── EXERCISE DATA

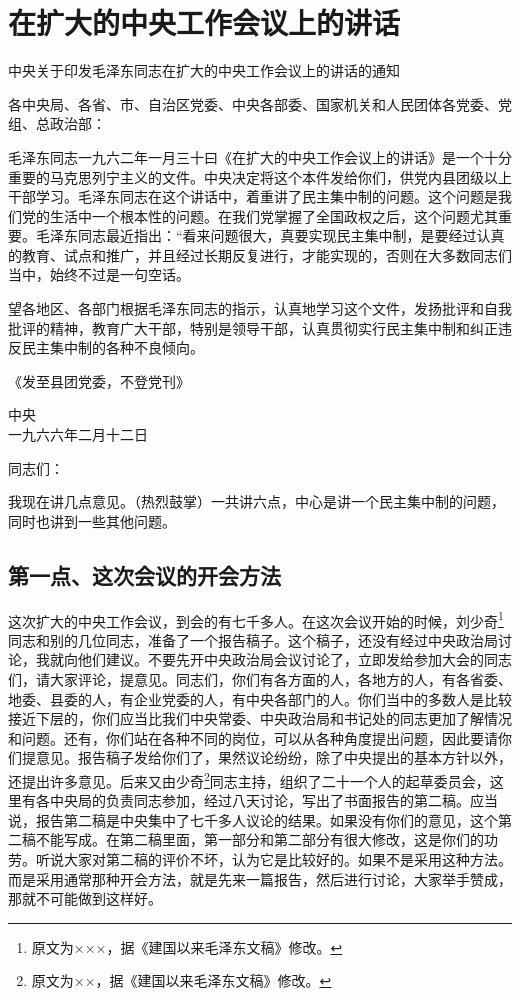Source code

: \section[在扩大的中央工作会议上的讲话（一九六二年一月三十日）]{在扩大的中央工作会议上的讲话}

\begin{yinyong}
{\noindent\Large\centering 中央关于印发毛泽东同志在扩大的中央工作会议上的讲话的通知 \par}

各中央局、各省、市、自治区党委、中央各部委、国家机关和人民团体各党委、党组、总政治部：

毛泽东同志一九六二年一月三十曰《在扩大的中央工作会议上的讲话》是一个十分重要的马克思列宁主义的文件。中央决定将这个本件发给你们，供党内县团级以上干部学习。毛泽东同志在这个讲话中，着重讲了民主集中制的问题。这个问题是我们党的生活中一个根本性的问题。在我们党掌握了全国政权之后，这个问题尤其重要。毛泽东同志最近指出：“看来问题很大，真要实现民主集中制，是要经过认真的教育、试点和推广，并且经过长期反复进行，才能实现的，否则在大多数同志们当中，始终不过是一句空话。

望各地区、各部门根据毛泽东同志的指示，认真地学习这个文件，发扬批评和自我批评的精神，教育广大干部，特别是领导干部，认真贯彻实行民主集中制和纠正违反民主集中制的各种不良倾向。

《发至县团党委，不登党刊》

{\raggedleft 中央\\一九六六年二月十二日\par}
\end{yinyong}

{\noindent 同志们：}

我现在讲几点意见。（热烈鼓掌）一共讲六点，中心是讲一个民主集中制的问题，同时也讲到一些其他问题。

\subsection{第一点、这次会议的开会方法}

这次扩大的中央工作会议，到会的有七千多人。在这次会议开始的时候，刘少奇\footnote{原文为×××，据《建国以来毛泽东文稿》修改。}同志和别的几位同志，准备了一个报告稿子。这个稿子，还没有经过中央政治局讨论，我就向他们建议。不要先开中央政治局会议讨论了，立即发给参加大会的同志们，请大家评论，提意见。同志们，你们有各方面的人，各地方的人，有各省委、地委、县委的人，有企业党委的人，有中央各部门的人。你们当中的多数人是比较接近下层的，你们应当比我们中央常委、中央政治局和书记处的同志更加了解情况和问题。还有，你们站在各种不同的岗位，可以从各种角度提出问题，因此要请你们提意见。报告稿子发给你们了，果然议论纷纷，除了中央提出的基本方针以外，还提出许多意见。后来又由少奇\footnote{原文为××，据《建国以来毛泽东文稿》修改。}同志主持，组织了二十一个人的起草委员会，这里有各中央局的负责同志参加，经过八天讨论，写出了书面报告的第二稿。应当说，报告第二稿是中央集中了七千多人议论的结果。如果没有你们的意见，这个第二稿不能写成。在第二稿里面，第一部分和第二部分有很大修改，这是你们的功劳。听说大家对第二稿的评价不坏，认为它是比较好的。如果不是采用这种方法。而是采用通常那种开会方法，就是先来一篇报告，然后进行讨论，大家举手赞成，那就不可能做到这样好。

────

*BRIEF*: The data is to be printed again exactly, but without its pictures.

*RESULT OF THIS EXERCISE*:
Source code

: \section[在扩大的中央工作会议上的讲话（一九六二年一月三十日）]{在扩大的中央工作会议上的讲话}

\begin{yinyong}
{\noindent\Large\centering 中央关于印发毛泽东同志在扩大的中央工作会议上的讲话的通知 \par}

各中央局、各省、市、自治区党委、中央各部委、国家机关和人民团体各党委、党组、总政治部：

毛泽东同志一九六二年一月三十曰《在扩大的中央工作会议上的讲话》是一个十分重要的马克思列宁主义的文件。中央决定将这个本件发给你们，供党内县团级以上干部学习。毛泽东同志在这个讲话中，着重讲了民主集中制的问题。这个问题是我们党的生活中一个根本性的问题。在我们党掌握了全国政权之后，这个问题尤其重要。毛泽东同志最近指出：“看来问题很大，真要实现民主集中制，是要经过认真的教育、试点和推广，并且经过长期反复进行，才能实现的，否则在大多数同志们当中，始终不过是一句空话。

望各地区、各部门根据毛泽东同志的指示，认真地学习这个文件，发扬批评和自我批评的精神，教育广大干部，特别是领导干部，认真贯彻实行民主集中制和纠正违反民主集中制的各种不良倾向。

《发至县团党委，不登党刊》

{\raggedleft 中央\\一九六六年二月十二日\par}
\end{yinyong}

{\noindent 同志们：}

我现在讲几点意见。（热烈鼓掌）一共讲六点，中心是讲一个民主集中制的问题，同时也讲到一些其他问题。

\subsection{第一点、这次会议的开会方法}

这次扩大的中央工作会议，到会的有七千多人。在这次会议开始的时候，刘少奇\footnote{原文为×××，据《建国以来毛泽东文稿》修改。}同志和别的几位同志，准备了一个报告稿子。这个稿子，还没有经过中央政治局讨论，我就向他们建议。不要先开中央政治局会议讨论了，立即发给参加大会的同志们，请大家评论，提意见。同志们，你们有各方面的人，各地方的人，有各省委、地委、县委的人，有企业党委的人，有中央各部门的人。你们当中的多数人是比较接近下层的，你们应当比我们中央常委、中央政治局和书记处的同志更加了解情况和问题。还有，你们站在各种不同的岗位，可以从各种角度提出问题，因此要请你们提意见。报告稿子发给你们了，果然议论纷纷，除了中央提出的基本方针以外，还提出许多意见。后来又由少奇\footnote{原文为××，据《建国以来毛泽东文稿》修改。}同志主持，组织了二十一个人的起草委员会，这里有各中央局的负责同志参加，经过八天讨论，写出了书面报告的第二稿。应当说，报告第二稿是中央集中了七千多人议论的结果。如果没有你们的意见，这个第二稿不能写成。在第二稿里面，第一部分和第二部分有很大修改，这是你们的功劳。听说大家对第二稿的评价不坏，认为它是比较好的。如果不是采用这种方法。而是采用通常那种开会方法，就是先来一篇报告，然后进行讨论，大家举手赞成，那就不可能做到这样好。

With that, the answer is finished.